Bulk viscosity in strong and electroweak matter

TL;DR

This paper calculates the bulk viscosity of matter across a wide temperature and density range using various theories and models, highlighting the significance of electroweak and QCD effects in different regimes.

Contribution

It provides a comprehensive calculation of bulk viscosity incorporating both perturbative and non-perturbative QCD, as well as electroweak contributions, across a broad temperature and density spectrum.

Findings

The dimensionless quantity 9ω₀ζ/Ts decreases exponentially with temperature.

Bulk viscosity non-monotonically increases with density when only QCD effects are considered.

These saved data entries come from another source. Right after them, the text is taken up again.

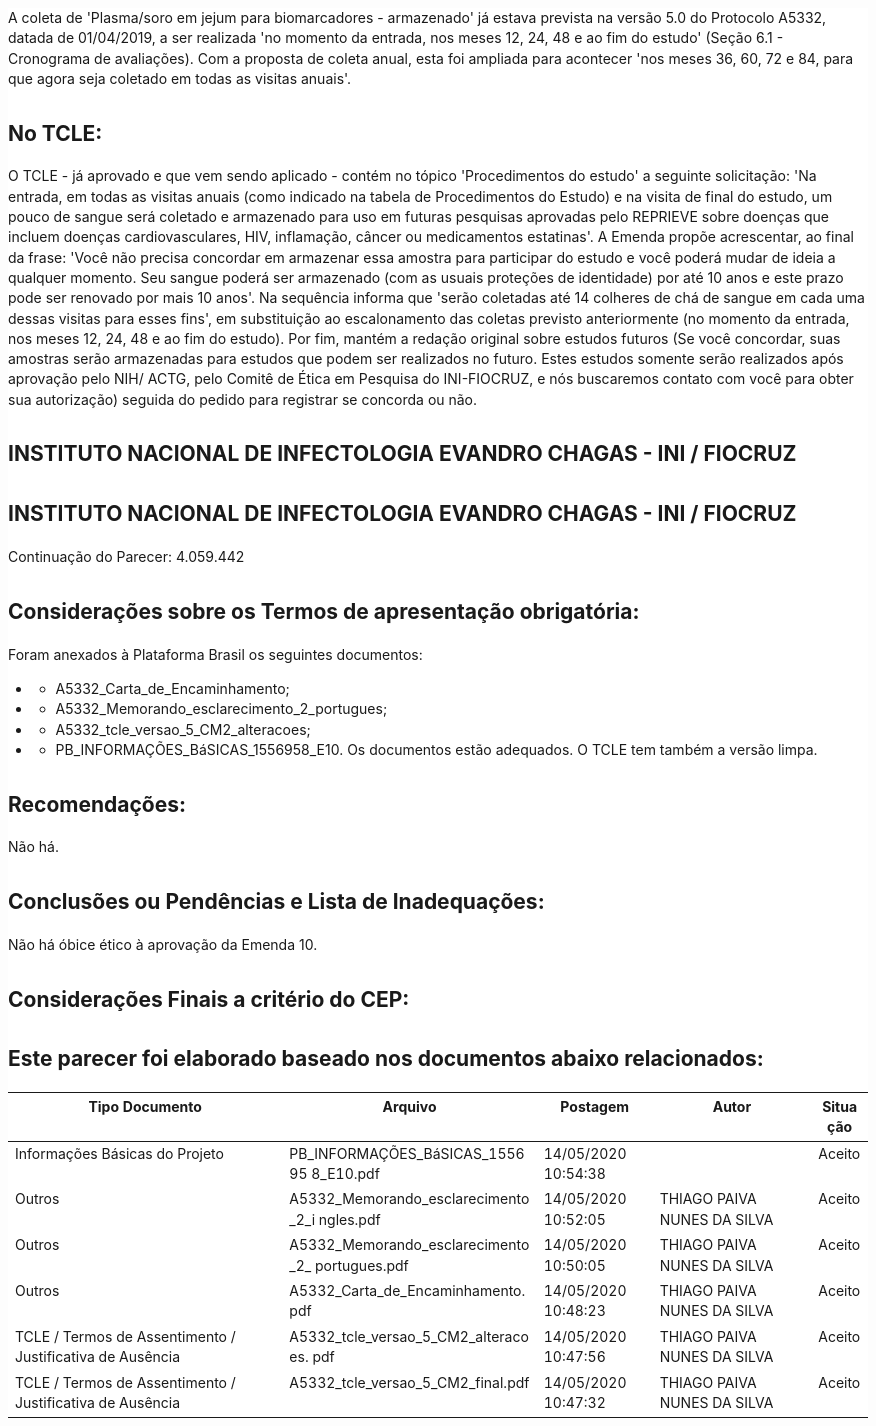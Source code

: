 A coleta de 'Plasma/soro em jejum para biomarcadores - armazenado' já estava prevista na versão 5.0 do Protocolo A5332, datada de 01/04/2019, a ser realizada 'no momento da entrada, nos meses 12, 24, 48 e ao fim do estudo' (Seção 6.1 - Cronograma de avaliações). Com a proposta de coleta anual, esta foi ampliada para acontecer 'nos meses 36, 60, 72 e 84, para que agora seja coletado em todas as visitas anuais'.
## No TCLE:
O TCLE - já aprovado e que vem sendo aplicado - contém no tópico 'Procedimentos do estudo' a seguinte solicitação:
'Na entrada, em todas as visitas anuais (como indicado na tabela de Procedimentos do Estudo) e na visita de final do estudo, um pouco de sangue será coletado e armazenado para uso em futuras pesquisas aprovadas pelo REPRIEVE sobre doenças que incluem doenças cardiovasculares, HIV, inflamação, câncer ou medicamentos estatinas'. A Emenda propõe acrescentar, ao final da frase: 'Você não precisa concordar em armazenar essa amostra para participar do estudo e você poderá mudar de ideia a qualquer momento. Seu sangue poderá ser armazenado (com as usuais proteções de identidade) por até 10 anos e este prazo pode ser renovado por mais 10 anos'.
Na sequência informa que 'serão coletadas até 14 colheres de chá de sangue em cada uma dessas visitas para esses fins', em substituição ao escalonamento das coletas previsto anteriormente (no momento da entrada, nos meses 12, 24, 48 e ao fim do estudo).
Por fim, mantém a redação original sobre estudos futuros (Se você concordar, suas amostras serão armazenadas para estudos que podem ser realizados no futuro. Estes estudos somente serão realizados após aprovação pelo NIH/ ACTG, pelo Comitê de Ética em Pesquisa do INI-FIOCRUZ, e nós buscaremos contato com você para obter sua autorização) seguida do pedido para registrar se concorda ou não.
## INSTITUTO NACIONAL DE INFECTOLOGIA EVANDRO CHAGAS - INI / FIOCRUZ

## INSTITUTO NACIONAL DE INFECTOLOGIA EVANDRO CHAGAS - INI / FIOCRUZ
Continuação do Parecer: 4.059.442
## Considerações sobre os Termos de apresentação obrigatória:
Foram anexados à Plataforma Brasil os seguintes documentos:
- - A5332\_Carta\_de\_Encaminhamento;
- - A5332\_Memorando\_esclarecimento\_2\_portugues;
- - A5332\_tcle\_versao\_5\_CM2\_alteracoes;
- - PB\_INFORMAÇÕES\_BáSICAS\_1556958\_E10.
Os documentos estão adequados. O TCLE tem também a versão limpa.
## Recomendações:
Não há.
## Conclusões ou Pendências e Lista de Inadequações:
Não há óbice ético à aprovação da Emenda 10.
## Considerações Finais a critério do CEP:
## Este parecer foi elaborado baseado nos documentos abaixo relacionados:
| Tipo Documento                                            | Arquivo                                         | Postagem            | Autor                       | Situação   |
|-----------------------------------------------------------|-------------------------------------------------|---------------------|-----------------------------|------------|
| Informações Básicas do Projeto                            | PB_INFORMAÇÕES_BáSICAS_155695 8_E10.pdf         | 14/05/2020 10:54:38 |                             | Aceito     |
| Outros                                                    | A5332_Memorando_esclarecimento_2_i ngles.pdf    | 14/05/2020 10:52:05 | THIAGO PAIVA NUNES DA SILVA | Aceito     |
| Outros                                                    | A5332_Memorando_esclarecimento_2_ portugues.pdf | 14/05/2020 10:50:05 | THIAGO PAIVA NUNES DA SILVA | Aceito     |
| Outros                                                    | A5332_Carta_de_Encaminhamento.pdf               | 14/05/2020 10:48:23 | THIAGO PAIVA NUNES DA SILVA | Aceito     |
| TCLE / Termos de Assentimento / Justificativa de Ausência | A5332_tcle_versao_5_CM2_alteracoes. pdf         | 14/05/2020 10:47:56 | THIAGO PAIVA NUNES DA SILVA | Aceito     |
| TCLE / Termos de Assentimento / Justificativa de Ausência | A5332_tcle_versao_5_CM2_final.pdf               | 14/05/2020 10:47:32 | THIAGO PAIVA NUNES DA SILVA | Aceito     |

Including all Standard Model contributions, ζ increases nearly linearly with density.

Abstract

For temperatures $T$ ranging from a few MeV up to TeV and energy density $\rho$ up to $10^{16}~$GeV/fm$^3$, the bulk viscosity $\zeta$ is calculated in non-perturbation (up, down, strange, charm, and bottom) and perturbation theories with up, down, strange, charm, bottom, and top quark flavors, at vanishing baryon-chemical potential. To these calculations, results deduced from the effective QCD-like model, the Polyakov linear-sigma model (PLSM), are also integrated in. The PLSM merely comes up with essential contributions for the vacuum and thermal condensations of the gluons and the quarks (up, down, strange, and charm flavors). Furthermore, the thermal contributions of the photons, neutrinos, charged leptons, electroweak particles, and scalar Higgs boson, are found very significant along the entire range of $T$ and $\rho$ and therefore could be well integrated in. We present the dimensionless quantity $9 \omega_0 \zeta/Ts$, where $\omega_0$ is a perturbative scale and $s$ is the entropy density and conclude that $9 \omega_0 \zeta/Ts$ exponentially decreases with increasing $T$. We also conclude that the resulting $\zeta$ with the non-perturbative and perturbative QCD contributions non-monotonically increases with increasing $\rho$. But with nearly-entire standard model contributions considered in the present study, $\zeta$ almost-linearly increases with increasing $\rho$. Apparently, these results offer a great deal to explore in astrophysics, cosmology, and nuclear collisions.